_EXERCISE_: Through the line that contains "1. 张小斐愿付费看李雪琴短剧", return the data below exactly, starting at its first line; leave the rest out.

_EXERCISE INPUT_:
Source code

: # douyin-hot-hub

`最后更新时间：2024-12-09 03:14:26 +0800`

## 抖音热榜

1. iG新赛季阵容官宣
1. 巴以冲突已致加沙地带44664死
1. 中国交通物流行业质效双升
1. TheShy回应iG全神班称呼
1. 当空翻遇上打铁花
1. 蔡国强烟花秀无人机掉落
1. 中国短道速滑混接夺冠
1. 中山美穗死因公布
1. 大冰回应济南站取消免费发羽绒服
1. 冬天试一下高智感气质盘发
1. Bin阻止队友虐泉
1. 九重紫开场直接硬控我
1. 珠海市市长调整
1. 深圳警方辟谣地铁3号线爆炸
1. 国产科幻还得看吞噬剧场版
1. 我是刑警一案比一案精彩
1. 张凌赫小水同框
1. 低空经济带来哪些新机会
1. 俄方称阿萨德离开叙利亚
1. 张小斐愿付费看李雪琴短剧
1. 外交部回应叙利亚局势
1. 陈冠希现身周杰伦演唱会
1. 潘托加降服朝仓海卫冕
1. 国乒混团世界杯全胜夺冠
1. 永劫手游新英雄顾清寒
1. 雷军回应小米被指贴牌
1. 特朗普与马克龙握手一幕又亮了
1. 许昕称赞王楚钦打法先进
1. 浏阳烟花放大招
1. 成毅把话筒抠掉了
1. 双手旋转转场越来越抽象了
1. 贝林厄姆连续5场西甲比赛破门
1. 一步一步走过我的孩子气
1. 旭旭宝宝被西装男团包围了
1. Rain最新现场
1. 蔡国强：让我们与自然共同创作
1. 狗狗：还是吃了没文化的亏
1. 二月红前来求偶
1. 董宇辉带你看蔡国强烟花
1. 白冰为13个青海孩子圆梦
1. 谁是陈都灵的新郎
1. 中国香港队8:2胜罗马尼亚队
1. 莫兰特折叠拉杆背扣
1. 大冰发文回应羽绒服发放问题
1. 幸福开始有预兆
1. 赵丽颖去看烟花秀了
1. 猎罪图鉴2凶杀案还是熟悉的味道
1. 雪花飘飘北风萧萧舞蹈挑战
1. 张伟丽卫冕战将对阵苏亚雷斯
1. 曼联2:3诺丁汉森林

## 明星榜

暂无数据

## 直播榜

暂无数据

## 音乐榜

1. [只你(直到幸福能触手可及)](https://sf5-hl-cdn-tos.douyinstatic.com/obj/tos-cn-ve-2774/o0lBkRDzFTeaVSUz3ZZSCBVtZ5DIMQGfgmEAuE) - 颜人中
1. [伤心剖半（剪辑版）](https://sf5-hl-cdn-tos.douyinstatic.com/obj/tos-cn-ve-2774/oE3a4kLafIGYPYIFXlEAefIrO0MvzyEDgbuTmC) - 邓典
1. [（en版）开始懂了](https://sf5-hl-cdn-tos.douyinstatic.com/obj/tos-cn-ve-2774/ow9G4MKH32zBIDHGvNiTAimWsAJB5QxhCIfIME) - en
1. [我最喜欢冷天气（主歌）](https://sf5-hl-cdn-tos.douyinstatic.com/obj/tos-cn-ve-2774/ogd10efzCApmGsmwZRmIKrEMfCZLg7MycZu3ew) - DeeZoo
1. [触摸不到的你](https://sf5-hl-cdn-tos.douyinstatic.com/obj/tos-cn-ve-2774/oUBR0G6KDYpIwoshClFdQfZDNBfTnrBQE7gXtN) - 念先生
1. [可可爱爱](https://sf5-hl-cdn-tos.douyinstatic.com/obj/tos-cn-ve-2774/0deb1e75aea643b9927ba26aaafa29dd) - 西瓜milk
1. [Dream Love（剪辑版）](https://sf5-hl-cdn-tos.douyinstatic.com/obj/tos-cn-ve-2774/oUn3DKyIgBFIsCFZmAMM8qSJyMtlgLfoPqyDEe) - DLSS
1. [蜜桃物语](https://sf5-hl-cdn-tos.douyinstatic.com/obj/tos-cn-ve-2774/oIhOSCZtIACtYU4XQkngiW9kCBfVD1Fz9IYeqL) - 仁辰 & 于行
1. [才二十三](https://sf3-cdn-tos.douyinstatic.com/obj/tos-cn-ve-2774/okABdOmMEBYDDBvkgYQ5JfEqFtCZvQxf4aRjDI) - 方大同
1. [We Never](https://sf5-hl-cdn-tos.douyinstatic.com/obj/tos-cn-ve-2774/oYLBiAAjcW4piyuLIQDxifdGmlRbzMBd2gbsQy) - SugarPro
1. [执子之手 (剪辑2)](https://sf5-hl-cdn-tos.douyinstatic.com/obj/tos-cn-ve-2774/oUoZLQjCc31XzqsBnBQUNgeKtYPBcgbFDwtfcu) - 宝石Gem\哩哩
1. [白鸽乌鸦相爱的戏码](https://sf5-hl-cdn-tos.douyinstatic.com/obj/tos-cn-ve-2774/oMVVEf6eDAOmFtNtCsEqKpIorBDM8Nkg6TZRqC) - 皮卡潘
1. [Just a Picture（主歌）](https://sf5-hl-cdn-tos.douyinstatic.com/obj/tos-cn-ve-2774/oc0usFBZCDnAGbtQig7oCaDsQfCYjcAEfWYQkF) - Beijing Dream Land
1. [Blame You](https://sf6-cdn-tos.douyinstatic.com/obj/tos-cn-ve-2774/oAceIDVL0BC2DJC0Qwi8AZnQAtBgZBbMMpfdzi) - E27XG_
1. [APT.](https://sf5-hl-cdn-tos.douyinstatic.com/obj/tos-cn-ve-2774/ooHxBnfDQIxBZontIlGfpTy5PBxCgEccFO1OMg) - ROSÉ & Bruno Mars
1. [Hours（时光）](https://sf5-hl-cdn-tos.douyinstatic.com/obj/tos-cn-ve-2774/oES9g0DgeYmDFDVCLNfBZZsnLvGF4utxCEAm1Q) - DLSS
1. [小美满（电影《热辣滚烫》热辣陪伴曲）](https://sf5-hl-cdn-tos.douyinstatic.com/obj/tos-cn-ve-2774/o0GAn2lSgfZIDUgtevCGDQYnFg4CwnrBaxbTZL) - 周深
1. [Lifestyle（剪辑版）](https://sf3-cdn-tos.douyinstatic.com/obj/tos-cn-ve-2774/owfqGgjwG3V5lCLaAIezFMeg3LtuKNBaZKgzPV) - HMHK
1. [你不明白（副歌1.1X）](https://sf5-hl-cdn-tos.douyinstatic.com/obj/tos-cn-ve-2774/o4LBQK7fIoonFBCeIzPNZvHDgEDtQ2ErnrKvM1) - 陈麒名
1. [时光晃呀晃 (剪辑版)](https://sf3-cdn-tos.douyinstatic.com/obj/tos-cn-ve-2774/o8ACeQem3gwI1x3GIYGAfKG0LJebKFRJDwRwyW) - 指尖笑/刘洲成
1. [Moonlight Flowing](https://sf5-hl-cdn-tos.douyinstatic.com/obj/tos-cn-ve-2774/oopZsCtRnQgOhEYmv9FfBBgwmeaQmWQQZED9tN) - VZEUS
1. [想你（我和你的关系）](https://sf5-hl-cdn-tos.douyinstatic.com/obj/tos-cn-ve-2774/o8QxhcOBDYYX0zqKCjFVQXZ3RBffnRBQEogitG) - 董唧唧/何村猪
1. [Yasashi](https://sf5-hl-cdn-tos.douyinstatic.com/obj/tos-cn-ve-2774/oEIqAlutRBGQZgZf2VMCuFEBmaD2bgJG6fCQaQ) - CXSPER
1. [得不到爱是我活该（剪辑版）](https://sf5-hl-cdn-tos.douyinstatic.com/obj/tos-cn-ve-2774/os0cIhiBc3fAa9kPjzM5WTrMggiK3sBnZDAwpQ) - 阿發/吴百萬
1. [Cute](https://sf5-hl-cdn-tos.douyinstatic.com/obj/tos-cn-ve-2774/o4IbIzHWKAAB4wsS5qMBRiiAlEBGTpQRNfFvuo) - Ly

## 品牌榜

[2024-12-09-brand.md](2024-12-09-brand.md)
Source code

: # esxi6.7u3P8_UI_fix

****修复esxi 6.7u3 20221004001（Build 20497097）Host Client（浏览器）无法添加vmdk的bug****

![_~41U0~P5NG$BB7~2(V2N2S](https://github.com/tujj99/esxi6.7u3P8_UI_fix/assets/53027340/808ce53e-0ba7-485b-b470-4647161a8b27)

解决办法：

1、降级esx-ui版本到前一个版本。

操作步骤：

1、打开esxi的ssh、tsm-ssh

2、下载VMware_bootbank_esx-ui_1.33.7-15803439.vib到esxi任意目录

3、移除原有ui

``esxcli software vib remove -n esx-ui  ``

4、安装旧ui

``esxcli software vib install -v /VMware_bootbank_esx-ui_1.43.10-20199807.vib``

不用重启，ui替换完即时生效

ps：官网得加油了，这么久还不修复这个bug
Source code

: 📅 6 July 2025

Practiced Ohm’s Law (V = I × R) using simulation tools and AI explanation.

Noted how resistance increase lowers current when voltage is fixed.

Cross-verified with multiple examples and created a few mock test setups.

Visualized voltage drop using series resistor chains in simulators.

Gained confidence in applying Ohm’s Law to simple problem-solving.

_RESULT OF THIS TASK_:
Source code

: # douyin-hot-hub

`最后更新时间：2024-12-09 03:14:26 +0800`

## 抖音热榜

1. iG新赛季阵容官宣
1. 巴以冲突已致加沙地带44664死
1. 中国交通物流行业质效双升
1. TheShy回应iG全神班称呼
1. 当空翻遇上打铁花
1. 蔡国强烟花秀无人机掉落
1. 中国短道速滑混接夺冠
1. 中山美穗死因公布
1. 大冰回应济南站取消免费发羽绒服
1. 冬天试一下高智感气质盘发
1. Bin阻止队友虐泉
1. 九重紫开场直接硬控我
1. 珠海市市长调整
1. 深圳警方辟谣地铁3号线爆炸
1. 国产科幻还得看吞噬剧场版
1. 我是刑警一案比一案精彩
1. 张凌赫小水同框
1. 低空经济带来哪些新机会
1. 俄方称阿萨德离开叙利亚
1. 张小斐愿付费看李雪琴短剧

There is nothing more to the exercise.